High-speed Railway Fastener Detection Using Minima Significant Region and Local Binary Patterns
Author(s) -
Hong Fan,
Ying Xiong,
Yaodong Fei
Publication year - 2019
Publication title -
journal of physics. conference series
Language(s) - English
Resource type - Journals
SCImago Journal Rank - 0.21
H-Index - 85
eISSN - 1742-6596
pISSN - 1742-6588
DOI - 10.1088/1742-6596/1302/4/042046
Subject(s) - fastener , railway system , maxima and minima , computer science , artificial intelligence , support vector machine , engineering , structural engineering , mathematics , transport engineering , mathematical analysis
Railway fastener is an important part of the railway system. Keeping the fasteners effective is essential to ensure the safe operation of the railway, so abnormal railway fastener detection is a main task of railway maintenance. With the development of railway system, the traditional manual fastener detection method has been unable to meet the application requirements, because it is very slow, costly, and dangerous. In this paper, we propose a novel method for abnormal fastener detection based on computer vision, which can detect missing fasteners automatically.
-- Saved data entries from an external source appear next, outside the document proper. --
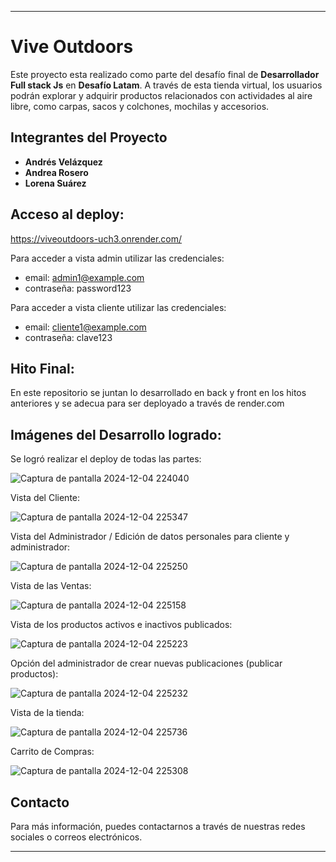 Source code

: 

---

# Vive Outdoors

Este proyecto esta realizado como parte del desafío final de **Desarrollador Full stack Js** en **Desafío Latam**. 
A través de esta tienda virtual, los usuarios podrán explorar y adquirir productos relacionados con actividades al aire libre, como carpas, sacos y colchones, mochilas y accesorios.


## Integrantes del Proyecto

- **Andrés Velázquez**
- **Andrea Rosero**
- **Lorena Suárez**

## Acceso al deploy:

https://viveoutdoors-uch3.onrender.com/


Para acceder a vista admin utilizar las credenciales:

- email: admin1@example.com
- contraseña: password123


Para acceder a vista cliente utilizar las credenciales: 

- email: cliente1@example.com
- contraseña: clave123


## Hito Final:

En este repositorio se juntan lo desarrollado en back y front en los hitos anteriores y se adecua para ser deployado a través de render.com


## Imágenes del Desarrollo logrado:

Se logró realizar el deploy de todas las partes: 


![Captura de pantalla 2024-12-04 224040](https://github.com/user-attachments/assets/17434df9-dfdc-4470-a799-e4e0b9d46a4e)


Vista del Cliente:

![Captura de pantalla 2024-12-04 225347](https://github.com/user-attachments/assets/a1fb0aba-0486-4788-84c6-b2be0f601330)


Vista del Administrador / Edición de datos personales para cliente y administrador:

![Captura de pantalla 2024-12-04 225250](https://github.com/user-attachments/assets/ea620763-bcab-47a7-b959-556e934f5dcf)


Vista de las Ventas: 

![Captura de pantalla 2024-12-04 225158](https://github.com/user-attachments/assets/d80c7d3c-b6c8-44f2-ac72-2e56507abdaa)


Vista de los productos activos e inactivos publicados: 

![Captura de pantalla 2024-12-04 225223](https://github.com/user-attachments/assets/cb3b377f-36f8-4905-94b8-154ea0fbf592)


Opción del administrador de crear nuevas publicaciones (publicar productos):

![Captura de pantalla 2024-12-04 225232](https://github.com/user-attachments/assets/2d1f712b-b98a-4398-98d4-0a52c89712c0)


Vista de la tienda: 

![Captura de pantalla 2024-12-04 225736](https://github.com/user-attachments/assets/ab63aba4-d160-4771-b2c5-a30f909e3170)

Carrito de Compras: 

![Captura de pantalla 2024-12-04 225308](https://github.com/user-attachments/assets/d7b5100a-64a7-46f8-8603-3fbddae3ea29)


## Contacto

Para más información, puedes contactarnos a través de nuestras redes sociales o correos electrónicos.

---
In this method, Minima Significant Region is extracted in order to improve the fastener localization accuracy. Then, fastener recognition is operated using local binary features and Support Vector Machine classifier based on the fastener sub-images which are obtained by fastener localization. The proposed method is evaluated in our own database which is obtained by railway inspection system in different environments. The experimental results have shown improved performance against the state-of-the-art algorithm.